Fourth, the Democratic Party leaders report that their House candidate recruitment has substantially improved.
Though the cumulative effect of these recent events has, at least for the short term, improved the Democrat’s prospects, substantial hurdles remain to be overcome if they are to gain the net 17 seats needed to claim a one-seat majority.
The Dems’ top impediment is the small number of open seats (20), which feature only four currently competitive Republican incumbent-less seats. Therefore, the number of realistic conversion opportunities is modest. In the last cycle, by comparison, the number of open seats was a huge 62.
Second, the Democrats must defend at least 18 of their own seats where Republicans themselves have strong, or relatively strong, conversion opportunities. Realistically, the Dems will have to sweep this category to have any real chance of regaining chamber control.
In addressing the MoveOn polls, as previously written in earlier reports, we find that the data is skewed. Purposefully, the MoveOn leaders went into the field at a time when they could paint Republicans with a particularly negative brush regarding the government shutdown, and through the use of push questions and pitting the incumbents against only a generic party label, were able to produce their desired results. Therefore, this recent multi-district polling project should be discounted because their methodology produced distorted results.
There is no question the Democrats may be able to convert the Young seat in Florida. Should former state CFO and gubernatorial nominee Alex Sink (D) run, as she seems inclined to do, the party will be in the driver’s seat for the opportunity to bring this western peninsula Tampa Bay district into their column. But, with Arkansas trending more and more Republican over the past few elections, converting the open Griffin seat is more difficult than meets the long-term historical eye.

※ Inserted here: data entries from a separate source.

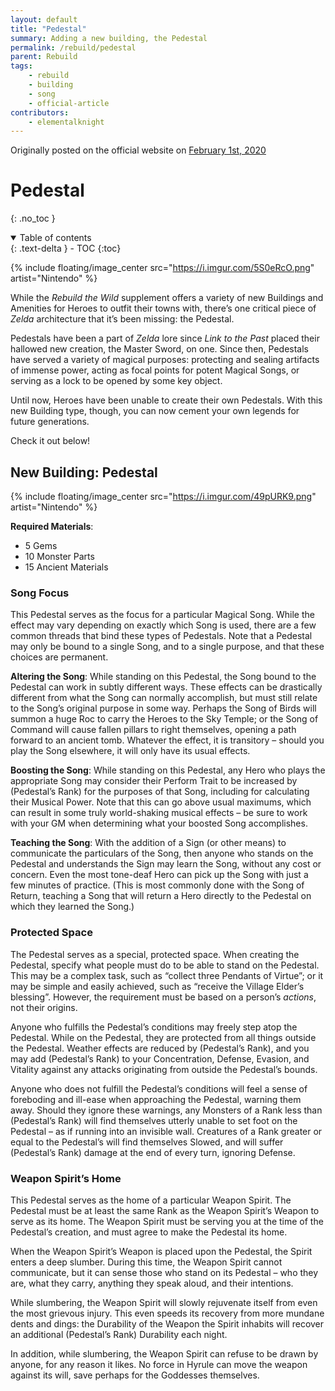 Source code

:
 ```yaml
---
layout: default
title: "Pedestal"
summary: Adding a new building, the Pedestal
permalink: /rebuild/pedestal
parent: Rebuild
tags:
    - rebuild
    - building
    - song
    - official-article
contributors:
    - elementalknight
---
```


Originally posted on the official website on [February 1st, 2020](https://reclaimthewild.net/index.php/2020/02/01/new-building-pedestal/)

# Pedestal
{: .no_toc }

<details open markdown="block">
  <summary>
    Table of contents
  </summary>
  {: .text-delta }
- TOC
{:toc}
</details>

{% include floating/image_center src="https://i.imgur.com/5S0eRcO.png" artist="Nintendo" %}

While the *Rebuild the Wild* supplement offers a variety of new Buildings and Amenities for Heroes to outfit their towns with, there’s one critical piece of *Zelda* architecture that it’s been missing: the Pedestal.

Pedestals have been a part of *Zelda* lore since *Link to the Past* placed their hallowed new creation, the Master Sword, on one. Since then, Pedestals have served a variety of magical purposes: protecting and sealing artifacts of immense power, acting as focal points for potent Magical Songs, or serving as a lock to be opened by some key object.

Until now, Heroes have been unable to create their own Pedestals. With this new Building type, though, you can now cement your own legends for future generations.

Check it out below!

## New Building: Pedestal

{% include floating/image_center src="https://i.imgur.com/49pURK9.png" artist="Nintendo" %}

**Required Materials**:
* 5 Gems
* 10 Monster Parts
* 15 Ancient Materials

### Song Focus

This Pedestal serves as the focus for a particular Magical Song. While the effect may vary depending on exactly which Song is used, there are a few common threads that bind these types of Pedestals. Note that a Pedestal may only be bound to a single Song, and to a single purpose, and that these choices are permanent.

**Altering the Song**: While standing on this Pedestal, the Song bound to the Pedestal can work in subtly different ways. These effects can be drastically different from what the Song can normally accomplish, but must still relate to the Song’s original purpose in some way. Perhaps the Song of Birds will summon a huge Roc to carry the Heroes to the Sky Temple; or the Song of Command will cause fallen pillars to right themselves, opening a path forward to an ancient tomb. Whatever the effect, it is transitory – should you play the Song elsewhere, it will only have its usual effects.

**Boosting the Song**: While standing on this Pedestal, any Hero who plays the appropriate Song may consider their Perform Trait to be increased by (Pedestal’s Rank) for the purposes of that Song, including for calculating their Musical Power. Note that this can go above usual maximums, which can result in some truly world-shaking musical effects – be sure to work with your GM when determining what your boosted Song accomplishes.

**Teaching the Song**: With the addition of a Sign (or other means) to communicate the particulars of the Song, then anyone who stands on the Pedestal and understands the Sign may learn the Song, without any cost or concern. Even the most tone-deaf Hero can pick up the Song with just a few minutes of practice. (This is most commonly done with the Song of Return, teaching a Song that will return a Hero directly to the Pedestal on which they learned the Song.)

### Protected Space

The Pedestal serves as a special, protected space. When creating the Pedestal, specify what people must do to be able to stand on the Pedestal. This may be a complex task, such as “collect three Pendants of Virtue”; or it may be simple and easily achieved, such as “receive the Village Elder’s blessing”. However, the requirement must be based on a person’s *actions*, not their origins.

Anyone who fulfills the Pedestal’s conditions may freely step atop the Pedestal. While on the Pedestal, they are protected from all things outside the Pedestal. Weather effects are reduced by (Pedestal’s Rank), and you may add (Pedestal’s Rank) to your Concentration, Defense, Evasion, and Vitality against any attacks originating from outside the Pedestal’s bounds.

Anyone who does not fulfill the Pedestal’s conditions will feel a sense of foreboding and ill-ease when approaching the Pedestal, warning them away. Should they ignore these warnings, any Monsters of a Rank less than (Pedestal’s Rank) will find themselves utterly unable to set foot on the Pedestal – as if running into an invisible wall. Creatures of a Rank greater or equal to the Pedestal’s will find themselves Slowed, and will suffer (Pedestal’s Rank) damage at the end of every turn, ignoring Defense.

### Weapon Spirit’s Home

This Pedestal serves as the home of a particular Weapon Spirit. The Pedestal must be at least the same Rank as the Weapon Spirit’s Weapon to serve as its home. The Weapon Spirit must be serving you at the time of the Pedestal’s creation, and must agree to make the Pedestal its home.

When the Weapon Spirit’s Weapon is placed upon the Pedestal, the Spirit enters a deep slumber. During this time, the Weapon Spirit cannot communicate, but it can sense those who stand on its Pedestal – who they are, what they carry, anything they speak aloud, and their intentions.

While slumbering, the Weapon Spirit will slowly rejuvenate itself from even the most grievous injury. This even speeds its recovery from more mundane dents and dings: the Durability of the Weapon the Spirit inhabits will recover an additional (Pedestal’s Rank) Durability each night.

In addition, while slumbering, the Weapon Spirit can refuse to be drawn by anyone, for any reason it likes. No force in Hyrule can move the weapon against its will, save perhaps for the Goddesses themselves.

Currently, on our full PRIsm House ratings, five Democratic seats are already in the “Toss-up” column: AZ-2 [Barber]; CA-52 [Peters]; FL-26 [Garcia]; NC-7 [McIntyre]; and UT-4 [Matheson], meaning the GOP successfully converting even one or two of these seats – something that today appears likely – could conceivably pave the way to holding their majority. Additionally, the 18 “Lean Democrat” seats are not secure, especially for several incumbents facing re-matches with tough 2012 opponents.
With the presumed emergence of Sink in Florida, Omaha City Council President Peter Festersen now agreeing to challenge Rep. Lee Terry (R-NE-2) after originally saying he would not, and retired Navy Commander Suzanne Patrick opposing Rep. Scott Rigell (R-VA-2) the Democrats are clearly making strides toward expanding the electoral playing field, but they will have to improve to a far greater degree if they hope to again become the House majority party.